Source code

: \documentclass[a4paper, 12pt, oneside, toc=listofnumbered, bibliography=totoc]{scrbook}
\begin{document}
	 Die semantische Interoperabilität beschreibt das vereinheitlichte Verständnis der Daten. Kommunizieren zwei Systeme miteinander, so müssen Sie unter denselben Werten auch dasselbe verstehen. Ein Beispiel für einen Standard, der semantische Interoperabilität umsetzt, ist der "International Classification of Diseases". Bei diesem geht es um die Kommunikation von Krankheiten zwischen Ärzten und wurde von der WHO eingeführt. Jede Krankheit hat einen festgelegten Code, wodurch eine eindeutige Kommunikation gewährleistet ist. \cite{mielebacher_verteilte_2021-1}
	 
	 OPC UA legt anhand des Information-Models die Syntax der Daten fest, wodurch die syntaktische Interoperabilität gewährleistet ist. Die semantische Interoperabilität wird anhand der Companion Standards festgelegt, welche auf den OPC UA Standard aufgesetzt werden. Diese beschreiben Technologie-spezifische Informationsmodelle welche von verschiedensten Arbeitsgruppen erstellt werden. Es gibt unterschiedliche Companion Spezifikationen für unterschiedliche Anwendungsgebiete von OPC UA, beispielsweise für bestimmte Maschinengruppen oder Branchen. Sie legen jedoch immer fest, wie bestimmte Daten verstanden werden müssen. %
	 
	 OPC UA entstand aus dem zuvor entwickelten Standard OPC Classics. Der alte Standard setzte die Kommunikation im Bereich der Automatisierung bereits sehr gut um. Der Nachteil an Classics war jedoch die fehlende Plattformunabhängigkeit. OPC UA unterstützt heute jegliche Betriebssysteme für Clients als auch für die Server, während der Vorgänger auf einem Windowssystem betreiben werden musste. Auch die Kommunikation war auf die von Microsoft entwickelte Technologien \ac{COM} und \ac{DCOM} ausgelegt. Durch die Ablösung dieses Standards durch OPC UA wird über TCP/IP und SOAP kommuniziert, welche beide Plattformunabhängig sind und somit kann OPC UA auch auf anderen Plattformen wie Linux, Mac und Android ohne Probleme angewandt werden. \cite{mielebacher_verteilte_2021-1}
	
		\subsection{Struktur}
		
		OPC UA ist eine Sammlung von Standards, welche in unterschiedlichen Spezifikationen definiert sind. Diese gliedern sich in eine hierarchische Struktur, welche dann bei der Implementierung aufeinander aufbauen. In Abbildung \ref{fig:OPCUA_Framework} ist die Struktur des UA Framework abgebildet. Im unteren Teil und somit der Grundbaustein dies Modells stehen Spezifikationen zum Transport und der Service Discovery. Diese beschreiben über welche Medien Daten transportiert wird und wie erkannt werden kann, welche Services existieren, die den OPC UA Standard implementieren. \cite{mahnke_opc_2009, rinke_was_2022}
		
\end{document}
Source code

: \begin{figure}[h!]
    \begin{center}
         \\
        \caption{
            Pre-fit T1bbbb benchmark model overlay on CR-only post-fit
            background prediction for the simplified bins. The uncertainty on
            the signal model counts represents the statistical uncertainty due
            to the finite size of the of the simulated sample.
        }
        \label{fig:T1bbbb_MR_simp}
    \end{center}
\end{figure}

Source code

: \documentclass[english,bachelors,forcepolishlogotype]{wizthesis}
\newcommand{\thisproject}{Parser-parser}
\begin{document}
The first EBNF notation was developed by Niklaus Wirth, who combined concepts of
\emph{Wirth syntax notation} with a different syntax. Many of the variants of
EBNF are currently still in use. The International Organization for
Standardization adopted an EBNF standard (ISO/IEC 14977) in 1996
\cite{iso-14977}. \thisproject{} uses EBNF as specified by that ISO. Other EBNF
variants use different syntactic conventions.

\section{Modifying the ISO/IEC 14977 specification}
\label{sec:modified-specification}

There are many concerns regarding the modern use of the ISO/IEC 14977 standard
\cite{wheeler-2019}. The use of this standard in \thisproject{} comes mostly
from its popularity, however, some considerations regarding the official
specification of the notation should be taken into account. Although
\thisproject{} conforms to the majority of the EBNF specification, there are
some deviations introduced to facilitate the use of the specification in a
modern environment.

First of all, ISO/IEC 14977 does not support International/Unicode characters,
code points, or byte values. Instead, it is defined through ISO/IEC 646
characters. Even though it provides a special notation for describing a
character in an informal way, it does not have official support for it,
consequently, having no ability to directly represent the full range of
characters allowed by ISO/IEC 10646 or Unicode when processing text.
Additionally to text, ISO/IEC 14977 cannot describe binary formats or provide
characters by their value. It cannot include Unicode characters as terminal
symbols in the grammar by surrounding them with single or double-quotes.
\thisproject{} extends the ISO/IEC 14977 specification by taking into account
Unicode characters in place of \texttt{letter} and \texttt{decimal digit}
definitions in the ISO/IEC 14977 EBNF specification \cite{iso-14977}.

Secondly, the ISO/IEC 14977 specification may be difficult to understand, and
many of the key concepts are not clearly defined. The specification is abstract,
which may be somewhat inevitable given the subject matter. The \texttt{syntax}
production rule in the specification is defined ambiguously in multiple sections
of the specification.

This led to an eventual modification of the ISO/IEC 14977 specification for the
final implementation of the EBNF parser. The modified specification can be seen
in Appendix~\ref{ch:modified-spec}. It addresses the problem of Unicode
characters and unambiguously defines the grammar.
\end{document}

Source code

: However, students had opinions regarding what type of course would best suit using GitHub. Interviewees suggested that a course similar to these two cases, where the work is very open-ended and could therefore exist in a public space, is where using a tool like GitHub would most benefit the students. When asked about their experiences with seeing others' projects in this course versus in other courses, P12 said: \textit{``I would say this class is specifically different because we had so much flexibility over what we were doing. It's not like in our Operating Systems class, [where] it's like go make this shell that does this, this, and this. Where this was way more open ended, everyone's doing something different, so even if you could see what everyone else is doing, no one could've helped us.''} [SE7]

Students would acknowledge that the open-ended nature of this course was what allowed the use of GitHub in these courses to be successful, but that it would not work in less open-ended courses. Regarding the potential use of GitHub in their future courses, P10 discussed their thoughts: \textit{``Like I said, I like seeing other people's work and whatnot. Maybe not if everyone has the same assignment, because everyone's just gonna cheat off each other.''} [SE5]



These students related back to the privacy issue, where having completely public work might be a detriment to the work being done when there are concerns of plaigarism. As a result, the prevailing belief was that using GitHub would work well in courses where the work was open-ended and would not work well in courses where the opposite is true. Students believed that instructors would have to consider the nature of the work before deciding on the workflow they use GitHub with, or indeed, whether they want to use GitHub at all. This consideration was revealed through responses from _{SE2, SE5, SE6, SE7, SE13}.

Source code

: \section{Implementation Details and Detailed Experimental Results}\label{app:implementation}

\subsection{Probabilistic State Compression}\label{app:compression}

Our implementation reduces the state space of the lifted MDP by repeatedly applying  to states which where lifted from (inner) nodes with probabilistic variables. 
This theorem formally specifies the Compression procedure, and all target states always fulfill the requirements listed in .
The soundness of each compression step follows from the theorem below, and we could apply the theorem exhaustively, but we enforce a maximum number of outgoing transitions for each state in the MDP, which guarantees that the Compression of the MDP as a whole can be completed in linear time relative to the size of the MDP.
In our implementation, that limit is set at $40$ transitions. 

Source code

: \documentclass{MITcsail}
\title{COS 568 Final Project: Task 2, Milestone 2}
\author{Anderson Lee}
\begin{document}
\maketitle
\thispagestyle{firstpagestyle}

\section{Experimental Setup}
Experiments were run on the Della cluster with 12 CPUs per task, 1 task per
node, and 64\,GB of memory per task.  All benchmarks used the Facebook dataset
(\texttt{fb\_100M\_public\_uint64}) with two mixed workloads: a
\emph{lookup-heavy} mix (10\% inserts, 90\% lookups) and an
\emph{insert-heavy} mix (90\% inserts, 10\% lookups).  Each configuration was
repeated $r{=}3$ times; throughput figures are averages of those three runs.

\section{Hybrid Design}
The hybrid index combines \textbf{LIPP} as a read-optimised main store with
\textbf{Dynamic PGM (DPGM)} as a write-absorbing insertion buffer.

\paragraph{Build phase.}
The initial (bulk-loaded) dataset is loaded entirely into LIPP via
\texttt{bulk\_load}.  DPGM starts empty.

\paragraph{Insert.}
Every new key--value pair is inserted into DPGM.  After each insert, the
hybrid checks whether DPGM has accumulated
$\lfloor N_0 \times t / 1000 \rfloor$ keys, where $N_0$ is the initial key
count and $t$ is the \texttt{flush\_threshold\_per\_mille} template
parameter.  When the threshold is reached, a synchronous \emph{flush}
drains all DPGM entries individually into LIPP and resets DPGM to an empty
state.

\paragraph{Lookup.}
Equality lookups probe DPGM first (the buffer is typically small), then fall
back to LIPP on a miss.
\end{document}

Your assignment: Your answer should be the lines above from the one containing "taking into account" through the one containing "However, students had", copied exactly and with both ends kept.

Written response:
\thisproject{} extends the ISO/IEC 14977 specification by taking into account
Unicode characters in place of \texttt{letter} and \texttt{decimal digit}
definitions in the ISO/IEC 14977 EBNF specification \cite{iso-14977}.

Secondly, the ISO/IEC 14977 specification may be difficult to understand, and
many of the key concepts are not clearly defined. The specification is abstract,
which may be somewhat inevitable given the subject matter. The \texttt{syntax}
production rule in the specification is defined ambiguously in multiple sections
of the specification.

This led to an eventual modification of the ISO/IEC 14977 specification for the
final implementation of the EBNF parser. The modified specification can be seen
in Appendix~\ref{ch:modified-spec}. It addresses the problem of Unicode
characters and unambiguously defines the grammar.
\end{document}

Source code

: However, students had opinions regarding what type of course would best suit using GitHub. Interviewees suggested that a course similar to these two cases, where the work is very open-ended and could therefore exist in a public space, is where using a tool like GitHub would most benefit the students. When asked about their experiences with seeing others' projects in this course versus in other courses, P12 said: \textit{``I would say this class is specifically different because we had so much flexibility over what we were doing. It's not like in our Operating Systems class, [where] it's like go make this shell that does this, this, and this. Where this was way more open ended, everyone's doing something different, so even if you could see what everyone else is doing, no one could've helped us.''} [SE7]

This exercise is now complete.